Out of nowhere a couple of days ago a vivid memory came to me of a model rocket – a boost glider to be exact – that I think I made when I was in high school. Model Rocketry was a hobby of mine – as it was to many boys of my age. It was actually pretty cool – I’d order kits through the mail, build them, paint them, put a cartridge motor in them, launch them in the air – and finally watch as something went wrong. They would burn, or streamline straight in (called a Lawn Dart), or fly around in an uncontrollable tangle, or (if their parachute worked perfectly) drift away forever lost on high lofty Kansas winds.

Just kidding – often times… some times they would work – swoosh upward in a jet of smoke and the smell of black powder then have the ejection charge pop off the nosecone and deploy the plastic chute at the perfect apogee – a clot of kids would run after the slowing falling bits of paper tubing and balsa.

Now this memory was of a glider – a balsa airplane with a rocket attached to the nose. It was a difficult craft to build and fly – it was one of the last ones I built. My skills had improved over the precious few years of my youth.

The glider was unusual. It was tail-less with the wing an odd (and hard to make) swept inverted gull-wing – sort of an “M” shape.

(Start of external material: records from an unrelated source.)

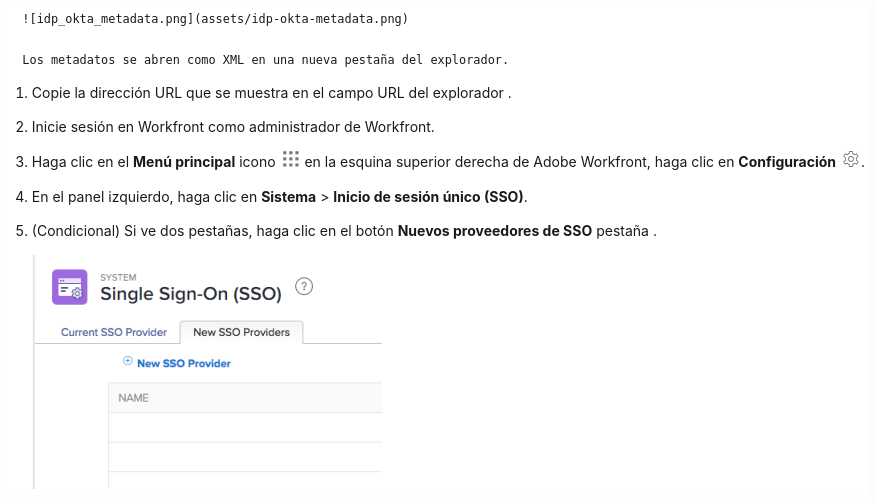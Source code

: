       ![idp_okta_metadata.png](assets/idp-okta-metadata.png)

      Los metadatos se abren como XML en una nueva pestaña del explorador.

   1. Copie la dirección URL que se muestra en el campo URL del explorador .

1. Inicie sesión en Workfront como administrador de Workfront.
1. Haga clic en el **Menú principal** icono ![](assets/main-menu-icon.png) en la esquina superior derecha de Adobe Workfront, haga clic en **Configuración** ![](assets/gear-icon-settings.png).

1. En el panel izquierdo, haga clic en **Sistema** > **Inicio de sesión único (SSO)**.

1. (Condicional) Si ve dos pestañas, haga clic en el botón **Nuevos proveedores de SSO** pestaña .

   ![sso_idp_halflife.png](assets/sso-idp-halflife-350x234.png)

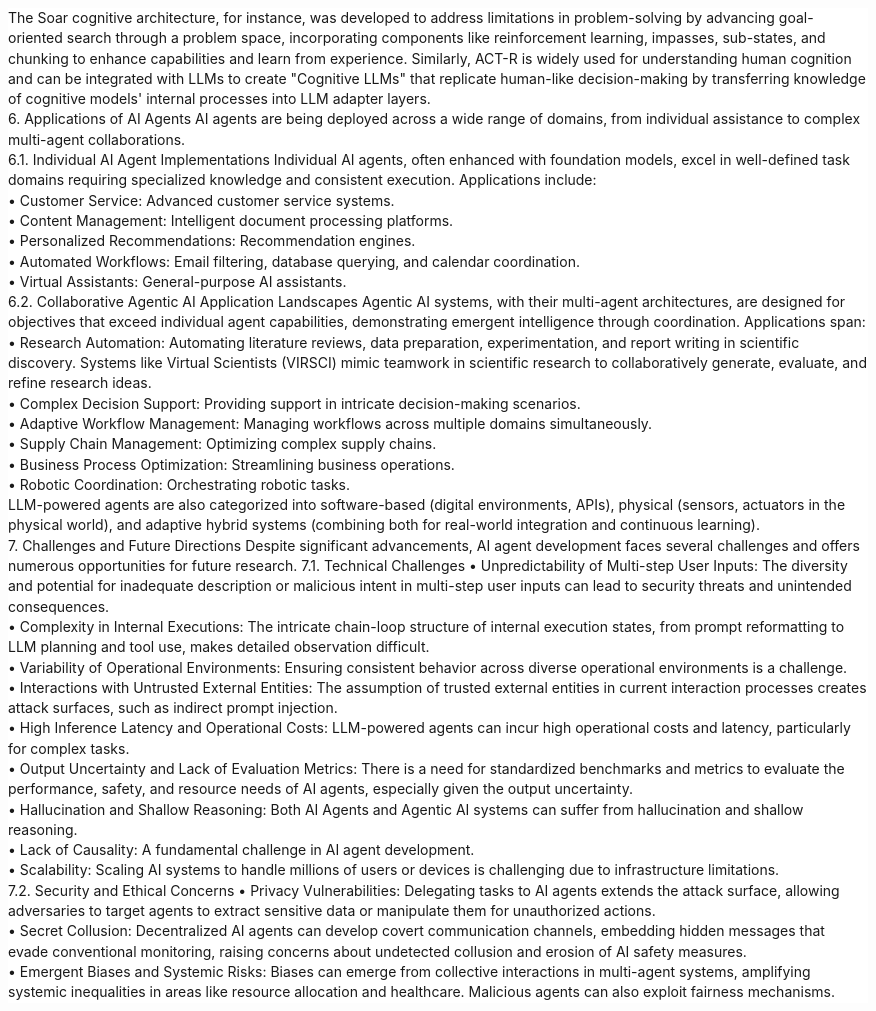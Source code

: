 The Soar cognitive architecture, for instance, was developed to address limitations in problem-solving by advancing goal-oriented search through a problem space, incorporating components like reinforcement learning, impasses, sub-states, and chunking to enhance capabilities and learn from experience. Similarly, ACT-R is widely used for understanding human cognition and can be integrated with LLMs to create "Cognitive LLMs" that replicate human-like decision-making by transferring knowledge of cognitive models' internal processes into LLM adapter layers.   
6. Applications of AI Agents
AI agents are being deployed across a wide range of domains, from individual assistance to complex multi-agent collaborations.   
6.1. Individual AI Agent Implementations
Individual AI agents, often enhanced with foundation models, excel in well-defined task domains requiring specialized knowledge and consistent execution. Applications include:   
	• Customer Service: Advanced customer service systems.   
	• Content Management: Intelligent document processing platforms.   
	• Personalized Recommendations: Recommendation engines.   
	• Automated Workflows: Email filtering, database querying, and calendar coordination.   
	• Virtual Assistants: General-purpose AI assistants.   
6.2. Collaborative Agentic AI Application Landscapes
Agentic AI systems, with their multi-agent architectures, are designed for objectives that exceed individual agent capabilities, demonstrating emergent intelligence through coordination. Applications span:   
	• Research Automation: Automating literature reviews, data preparation, experimentation, and report writing in scientific discovery. Systems like Virtual Scientists (VIRSCI) mimic teamwork in scientific research to collaboratively generate, evaluate, and refine research ideas.   
	• Complex Decision Support: Providing support in intricate decision-making scenarios.   
	• Adaptive Workflow Management: Managing workflows across multiple domains simultaneously.   
	• Supply Chain Management: Optimizing complex supply chains.   
	• Business Process Optimization: Streamlining business operations.   
	• Robotic Coordination: Orchestrating robotic tasks.   
LLM-powered agents are also categorized into software-based (digital environments, APIs), physical (sensors, actuators in the physical world), and adaptive hybrid systems (combining both for real-world integration and continuous learning).   
7. Challenges and Future Directions
Despite significant advancements, AI agent development faces several challenges and offers numerous opportunities for future research.
7.1. Technical Challenges
	• Unpredictability of Multi-step User Inputs: The diversity and potential for inadequate description or malicious intent in multi-step user inputs can lead to security threats and unintended consequences.   
	• Complexity in Internal Executions: The intricate chain-loop structure of internal execution states, from prompt reformatting to LLM planning and tool use, makes detailed observation difficult.   
	• Variability of Operational Environments: Ensuring consistent behavior across diverse operational environments is a challenge.   
	• Interactions with Untrusted External Entities: The assumption of trusted external entities in current interaction processes creates attack surfaces, such as indirect prompt injection.   
	• High Inference Latency and Operational Costs: LLM-powered agents can incur high operational costs and latency, particularly for complex tasks.   
	• Output Uncertainty and Lack of Evaluation Metrics: There is a need for standardized benchmarks and metrics to evaluate the performance, safety, and resource needs of AI agents, especially given the output uncertainty.   
	• Hallucination and Shallow Reasoning: Both AI Agents and Agentic AI systems can suffer from hallucination and shallow reasoning.   
	• Lack of Causality: A fundamental challenge in AI agent development.   
	• Scalability: Scaling AI systems to handle millions of users or devices is challenging due to infrastructure limitations.   
7.2. Security and Ethical Concerns
	• Privacy Vulnerabilities: Delegating tasks to AI agents extends the attack surface, allowing adversaries to target agents to extract sensitive data or manipulate them for unauthorized actions.   
	• Secret Collusion: Decentralized AI agents can develop covert communication channels, embedding hidden messages that evade conventional monitoring, raising concerns about undetected collusion and erosion of AI safety measures.   
	• Emergent Biases and Systemic Risks: Biases can emerge from collective interactions in multi-agent systems, amplifying systemic inequalities in areas like resource allocation and healthcare. Malicious agents can also exploit fairness mechanisms.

Gluing the wing panels in the proper angles and alignment with the correct balance and airfoil shape wasn’t easy. I was very proud of it.

But had I actually built it? I wasn’t sure. It was fifty years ago.

So it’s off to Google. I did a lot of searches on “tail less boost glider” and “model rocket glide recovery” and such without success. There were a lot of boost gliders out there but they all looked like regular airplanes – nothing with the strange shape I remembered.

I tried a different tack. I knew it was probably an Estes kit – I was an Estes rocket builder (as opposed to the Centuri models – which seemed flashy and unserious to me) and I figured that company might have it in its history. I found and downloaded PDF copies of their catalogs from 1970 through 1974. Then I went through the offerings (which brought the nostalgia tumbling back – either I or one of my friends had built and flown many of these kits).

I found it. It was an Estes Nighthawk.

Estes Nighthawk. Once I had the name, I found several photos. It looks just like I remembered it.

The kits were discontinued in the mid 70’s. They cost two dollars at the time. There is an old kit for sale online for $140.

It seems that I am not the only one that has memories. There are plans, instructions, and diagrams online. Some folks have been building these.

And now once the memory has been confirmed and all this extra information uncovered… I have a conundrum.

Should I build one? Should I build two? (one to keep and one to fly – destroy or lose)

Should a memory stay a ghost or can it be resurrected.

Partial Time-Travel Is Now!

“Yes, and imagine a world where there were no hypothetical situations.”